» WORK INSTRUCTION: Please write out exactly the lines from the opening of the listing through the line that holds "- water_dispenser_1 size: 0.4x0.3x1.0", including both, and nothing else; no pictures.

----------

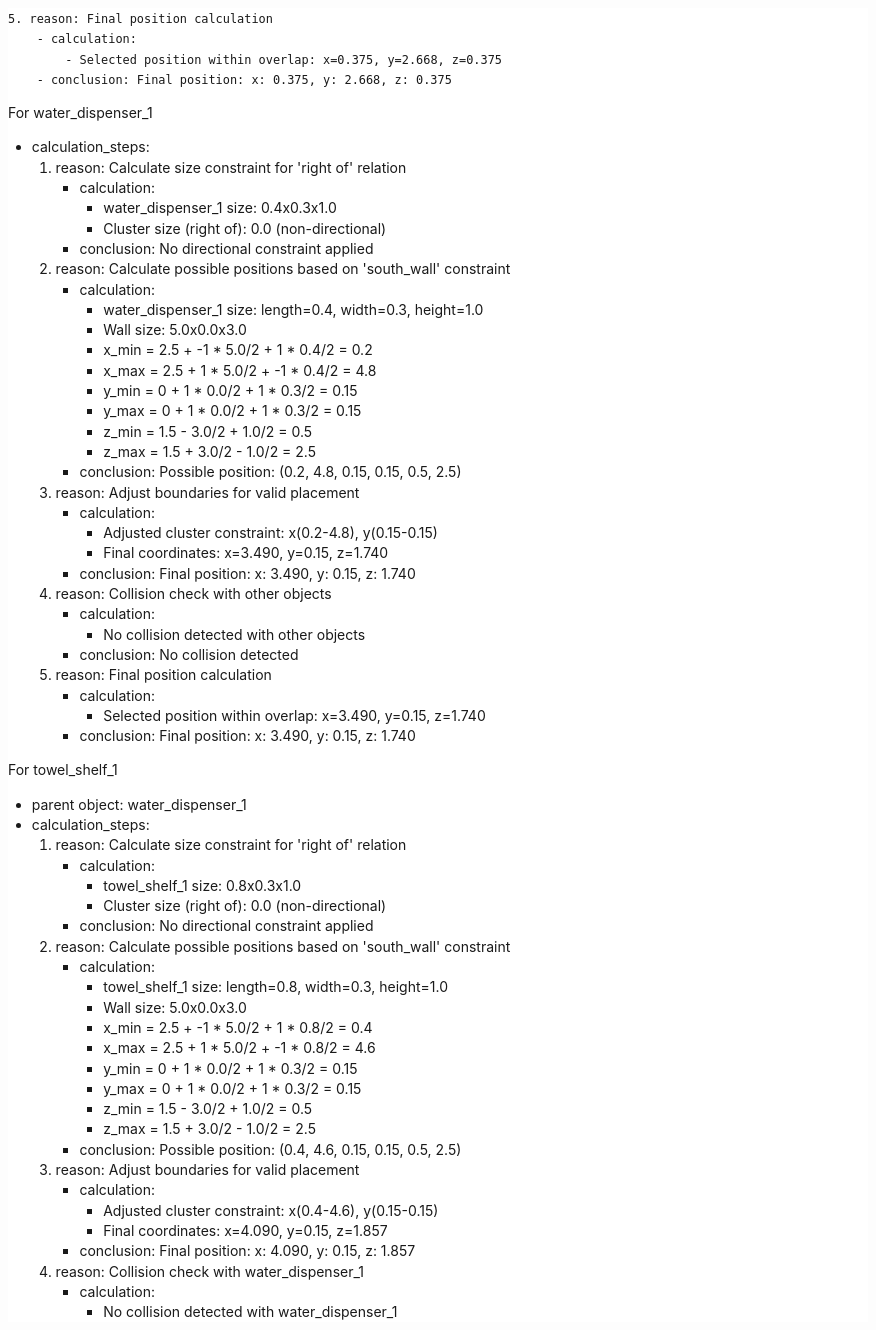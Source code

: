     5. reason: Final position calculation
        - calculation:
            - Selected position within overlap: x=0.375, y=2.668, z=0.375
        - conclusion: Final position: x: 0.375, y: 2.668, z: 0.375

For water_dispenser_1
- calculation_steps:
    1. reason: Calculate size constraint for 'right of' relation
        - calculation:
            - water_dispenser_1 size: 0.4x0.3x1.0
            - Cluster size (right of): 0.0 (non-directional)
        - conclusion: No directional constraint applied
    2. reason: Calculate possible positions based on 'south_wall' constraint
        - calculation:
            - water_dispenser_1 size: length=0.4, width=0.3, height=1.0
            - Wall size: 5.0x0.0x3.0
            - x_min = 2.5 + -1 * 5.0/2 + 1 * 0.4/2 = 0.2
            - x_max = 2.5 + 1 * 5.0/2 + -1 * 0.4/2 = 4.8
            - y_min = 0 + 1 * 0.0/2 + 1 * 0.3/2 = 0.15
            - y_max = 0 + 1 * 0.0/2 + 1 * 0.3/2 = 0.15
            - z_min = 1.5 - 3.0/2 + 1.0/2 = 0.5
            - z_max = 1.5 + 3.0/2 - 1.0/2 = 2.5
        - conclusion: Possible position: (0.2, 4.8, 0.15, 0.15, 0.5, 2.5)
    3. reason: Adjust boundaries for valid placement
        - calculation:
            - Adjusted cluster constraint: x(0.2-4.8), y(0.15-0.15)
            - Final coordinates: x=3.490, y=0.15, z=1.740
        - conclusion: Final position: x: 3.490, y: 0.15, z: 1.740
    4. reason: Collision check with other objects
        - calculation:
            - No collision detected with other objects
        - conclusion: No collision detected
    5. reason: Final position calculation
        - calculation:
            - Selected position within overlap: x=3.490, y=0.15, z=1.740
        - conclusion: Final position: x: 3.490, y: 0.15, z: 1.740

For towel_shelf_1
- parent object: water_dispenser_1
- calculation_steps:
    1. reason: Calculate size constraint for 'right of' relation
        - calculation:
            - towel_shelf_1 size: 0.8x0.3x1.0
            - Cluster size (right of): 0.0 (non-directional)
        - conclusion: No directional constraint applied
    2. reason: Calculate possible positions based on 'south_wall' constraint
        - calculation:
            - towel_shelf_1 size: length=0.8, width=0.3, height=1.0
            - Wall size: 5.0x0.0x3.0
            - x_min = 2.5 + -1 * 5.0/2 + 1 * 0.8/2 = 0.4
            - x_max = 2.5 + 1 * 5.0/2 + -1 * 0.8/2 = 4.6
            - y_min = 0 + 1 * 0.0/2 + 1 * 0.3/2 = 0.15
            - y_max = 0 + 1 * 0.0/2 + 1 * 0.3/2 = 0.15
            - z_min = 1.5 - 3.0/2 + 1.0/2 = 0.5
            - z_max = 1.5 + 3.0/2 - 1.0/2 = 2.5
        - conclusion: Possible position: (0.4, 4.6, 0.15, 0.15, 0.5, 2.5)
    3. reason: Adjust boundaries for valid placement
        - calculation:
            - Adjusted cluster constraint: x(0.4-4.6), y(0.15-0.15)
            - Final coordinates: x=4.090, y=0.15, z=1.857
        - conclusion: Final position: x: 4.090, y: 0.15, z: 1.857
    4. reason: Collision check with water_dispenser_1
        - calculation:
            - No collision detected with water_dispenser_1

----------

» WRITTEN REPLY:
Source code

:     5. reason: Final position calculation
        - calculation:
            - Selected position within overlap: x=0.375, y=2.668, z=0.375
        - conclusion: Final position: x: 0.375, y: 2.668, z: 0.375

For water_dispenser_1
- calculation_steps:
    1. reason: Calculate size constraint for 'right of' relation
        - calculation:
            - water_dispenser_1 size: 0.4x0.3x1.0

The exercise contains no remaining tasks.